WHAT TO PRODUCE:
Nothing in the data may be altered; the answer is a verbatim copy of it.

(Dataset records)
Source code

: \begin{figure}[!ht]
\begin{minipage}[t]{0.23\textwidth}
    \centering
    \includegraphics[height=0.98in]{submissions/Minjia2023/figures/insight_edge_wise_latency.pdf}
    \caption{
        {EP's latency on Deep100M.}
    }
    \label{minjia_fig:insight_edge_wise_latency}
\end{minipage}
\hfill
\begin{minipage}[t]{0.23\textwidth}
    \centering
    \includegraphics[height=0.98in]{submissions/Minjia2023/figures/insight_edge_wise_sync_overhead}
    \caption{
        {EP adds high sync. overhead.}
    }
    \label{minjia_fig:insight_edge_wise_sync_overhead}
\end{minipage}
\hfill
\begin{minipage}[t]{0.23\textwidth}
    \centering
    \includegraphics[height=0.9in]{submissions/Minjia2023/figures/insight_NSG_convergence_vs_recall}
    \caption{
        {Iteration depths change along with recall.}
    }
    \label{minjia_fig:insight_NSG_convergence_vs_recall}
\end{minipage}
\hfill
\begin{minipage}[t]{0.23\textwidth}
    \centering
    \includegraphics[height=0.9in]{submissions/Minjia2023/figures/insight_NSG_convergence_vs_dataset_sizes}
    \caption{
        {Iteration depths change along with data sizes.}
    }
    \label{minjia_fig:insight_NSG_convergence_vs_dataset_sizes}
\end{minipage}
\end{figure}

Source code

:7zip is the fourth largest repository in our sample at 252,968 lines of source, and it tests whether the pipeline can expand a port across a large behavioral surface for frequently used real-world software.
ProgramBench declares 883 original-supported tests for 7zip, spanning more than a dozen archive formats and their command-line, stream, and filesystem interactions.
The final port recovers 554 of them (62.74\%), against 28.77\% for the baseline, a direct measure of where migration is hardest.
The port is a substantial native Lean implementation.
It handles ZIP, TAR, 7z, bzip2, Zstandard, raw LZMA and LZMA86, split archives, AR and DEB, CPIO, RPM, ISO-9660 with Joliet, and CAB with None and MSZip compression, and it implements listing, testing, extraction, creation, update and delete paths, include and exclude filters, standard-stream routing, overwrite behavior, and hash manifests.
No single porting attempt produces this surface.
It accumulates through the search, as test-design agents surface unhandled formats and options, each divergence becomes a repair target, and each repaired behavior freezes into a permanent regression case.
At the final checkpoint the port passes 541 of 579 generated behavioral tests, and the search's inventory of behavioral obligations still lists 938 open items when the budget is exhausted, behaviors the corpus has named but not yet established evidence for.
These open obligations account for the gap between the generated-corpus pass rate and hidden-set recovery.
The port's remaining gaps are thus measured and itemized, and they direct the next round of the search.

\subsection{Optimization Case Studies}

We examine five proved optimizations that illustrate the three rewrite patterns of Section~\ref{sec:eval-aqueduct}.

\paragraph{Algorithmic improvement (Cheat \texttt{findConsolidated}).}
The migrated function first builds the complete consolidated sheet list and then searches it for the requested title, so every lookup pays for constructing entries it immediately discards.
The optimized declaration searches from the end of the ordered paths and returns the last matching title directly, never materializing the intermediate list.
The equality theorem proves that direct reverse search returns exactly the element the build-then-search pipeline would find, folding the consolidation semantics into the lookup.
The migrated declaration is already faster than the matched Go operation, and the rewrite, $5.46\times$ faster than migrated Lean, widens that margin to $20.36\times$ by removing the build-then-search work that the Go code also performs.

RESULT OF THIS TASK:
Source code

: \begin{figure}[!ht]
\begin{minipage}[t]{0.23\textwidth}
    \centering
    \includegraphics[height=0.98in]{submissions/Minjia2023/figures/insight_edge_wise_latency.pdf}
    \caption{
        {EP's latency on Deep100M.}
    }
    \label{minjia_fig:insight_edge_wise_latency}
\end{minipage}
\hfill
\begin{minipage}[t]{0.23\textwidth}
    \centering
    \includegraphics[height=0.98in]{submissions/Minjia2023/figures/insight_edge_wise_sync_overhead}
    \caption{
        {EP adds high sync. overhead.}
    }
    \label{minjia_fig:insight_edge_wise_sync_overhead}
\end{minipage}
\hfill
\begin{minipage}[t]{0.23\textwidth}
    \centering
    \includegraphics[height=0.9in]{submissions/Minjia2023/figures/insight_NSG_convergence_vs_recall}
    \caption{
        {Iteration depths change along with recall.}
    }
    \label{minjia_fig:insight_NSG_convergence_vs_recall}
\end{minipage}
\hfill
\begin{minipage}[t]{0.23\textwidth}
    \centering
    \includegraphics[height=0.9in]{submissions/Minjia2023/figures/insight_NSG_convergence_vs_dataset_sizes}
    \caption{
        {Iteration depths change along with data sizes.}
    }
    \label{minjia_fig:insight_NSG_convergence_vs_dataset_sizes}
\end{minipage}
\end{figure}

Source code

:7zip is the fourth largest repository in our sample at 252,968 lines of source, and it tests whether the pipeline can expand a port across a large behavioral surface for frequently used real-world software.
ProgramBench declares 883 original-supported tests for 7zip, spanning more than a dozen archive formats and their command-line, stream, and filesystem interactions.
The final port recovers 554 of them (62.74\%), against 28.77\% for the baseline, a direct measure of where migration is hardest.
The port is a substantial native Lean implementation.
It handles ZIP, TAR, 7z, bzip2, Zstandard, raw LZMA and LZMA86, split archives, AR and DEB, CPIO, RPM, ISO-9660 with Joliet, and CAB with None and MSZip compression, and it implements listing, testing, extraction, creation, update and delete paths, include and exclude filters, standard-stream routing, overwrite behavior, and hash manifests.
No single porting attempt produces this surface.
It accumulates through the search, as test-design agents surface unhandled formats and options, each divergence becomes a repair target, and each repaired behavior freezes into a permanent regression case.
At the final checkpoint the port passes 541 of 579 generated behavioral tests, and the search's inventory of behavioral obligations still lists 938 open items when the budget is exhausted, behaviors the corpus has named but not yet established evidence for.
These open obligations account for the gap between the generated-corpus pass rate and hidden-set recovery.
The port's remaining gaps are thus measured and itemized, and they direct the next round of the search.

\subsection{Optimization Case Studies}

We examine five proved optimizations that illustrate the three rewrite patterns of Section~\ref{sec:eval-aqueduct}.

\paragraph{Algorithmic improvement (Cheat \texttt{findConsolidated}).}
The migrated function first builds the complete consolidated sheet list and then searches it for the requested title, so every lookup pays for constructing entries it immediately discards.
The optimized declaration searches from the end of the ordered paths and returns the last matching title directly, never materializing the intermediate list.
The equality theorem proves that direct reverse search returns exactly the element the build-then-search pipeline would find, folding the consolidation semantics into the lookup.
The migrated declaration is already faster than the matched Go operation, and the rewrite, $5.46\times$ faster than migrated Lean, widens that margin to $20.36\times$ by removing the build-then-search work that the Go code also performs.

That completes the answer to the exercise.